Among the lines of this listing, count those that include "objective" and state the count by itself.

- Dataset excerpts -
--------------------------------
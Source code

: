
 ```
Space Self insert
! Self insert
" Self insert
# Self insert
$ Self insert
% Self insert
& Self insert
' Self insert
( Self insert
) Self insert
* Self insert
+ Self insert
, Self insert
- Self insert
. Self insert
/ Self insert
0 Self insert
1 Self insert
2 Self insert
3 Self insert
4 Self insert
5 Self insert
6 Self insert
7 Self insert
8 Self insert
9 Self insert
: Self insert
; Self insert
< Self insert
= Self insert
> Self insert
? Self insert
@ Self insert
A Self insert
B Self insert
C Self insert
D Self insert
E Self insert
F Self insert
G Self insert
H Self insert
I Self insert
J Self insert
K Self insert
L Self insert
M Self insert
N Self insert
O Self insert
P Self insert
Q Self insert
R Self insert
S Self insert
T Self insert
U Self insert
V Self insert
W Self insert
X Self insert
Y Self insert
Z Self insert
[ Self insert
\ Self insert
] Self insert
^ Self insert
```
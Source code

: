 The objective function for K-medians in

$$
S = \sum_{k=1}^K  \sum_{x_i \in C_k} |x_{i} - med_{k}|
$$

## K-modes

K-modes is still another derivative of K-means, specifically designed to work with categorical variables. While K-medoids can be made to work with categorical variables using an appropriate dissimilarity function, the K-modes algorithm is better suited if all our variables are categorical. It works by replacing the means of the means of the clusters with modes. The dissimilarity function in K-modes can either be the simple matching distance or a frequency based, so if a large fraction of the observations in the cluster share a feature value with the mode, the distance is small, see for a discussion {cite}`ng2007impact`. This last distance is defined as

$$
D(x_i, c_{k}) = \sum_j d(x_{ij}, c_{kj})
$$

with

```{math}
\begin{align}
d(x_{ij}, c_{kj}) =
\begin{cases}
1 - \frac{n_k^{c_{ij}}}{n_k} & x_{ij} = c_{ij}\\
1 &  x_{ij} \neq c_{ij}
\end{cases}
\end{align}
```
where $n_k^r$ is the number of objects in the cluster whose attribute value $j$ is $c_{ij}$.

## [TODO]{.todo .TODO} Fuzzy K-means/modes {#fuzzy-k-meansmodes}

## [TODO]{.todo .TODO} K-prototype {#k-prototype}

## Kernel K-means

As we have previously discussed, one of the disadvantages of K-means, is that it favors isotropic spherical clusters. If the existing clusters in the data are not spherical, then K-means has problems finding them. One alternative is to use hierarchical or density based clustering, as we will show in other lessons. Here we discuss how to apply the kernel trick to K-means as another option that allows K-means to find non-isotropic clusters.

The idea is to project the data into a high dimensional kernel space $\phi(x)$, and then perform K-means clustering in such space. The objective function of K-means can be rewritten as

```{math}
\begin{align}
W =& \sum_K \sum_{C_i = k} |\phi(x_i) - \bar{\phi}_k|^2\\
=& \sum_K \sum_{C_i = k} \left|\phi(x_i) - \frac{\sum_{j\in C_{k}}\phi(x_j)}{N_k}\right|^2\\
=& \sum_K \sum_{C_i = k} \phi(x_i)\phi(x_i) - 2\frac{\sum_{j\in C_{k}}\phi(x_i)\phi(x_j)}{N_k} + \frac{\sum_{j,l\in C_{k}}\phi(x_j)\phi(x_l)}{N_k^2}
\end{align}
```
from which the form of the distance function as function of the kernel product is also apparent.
--------------------------------
- Solution to the problem -
2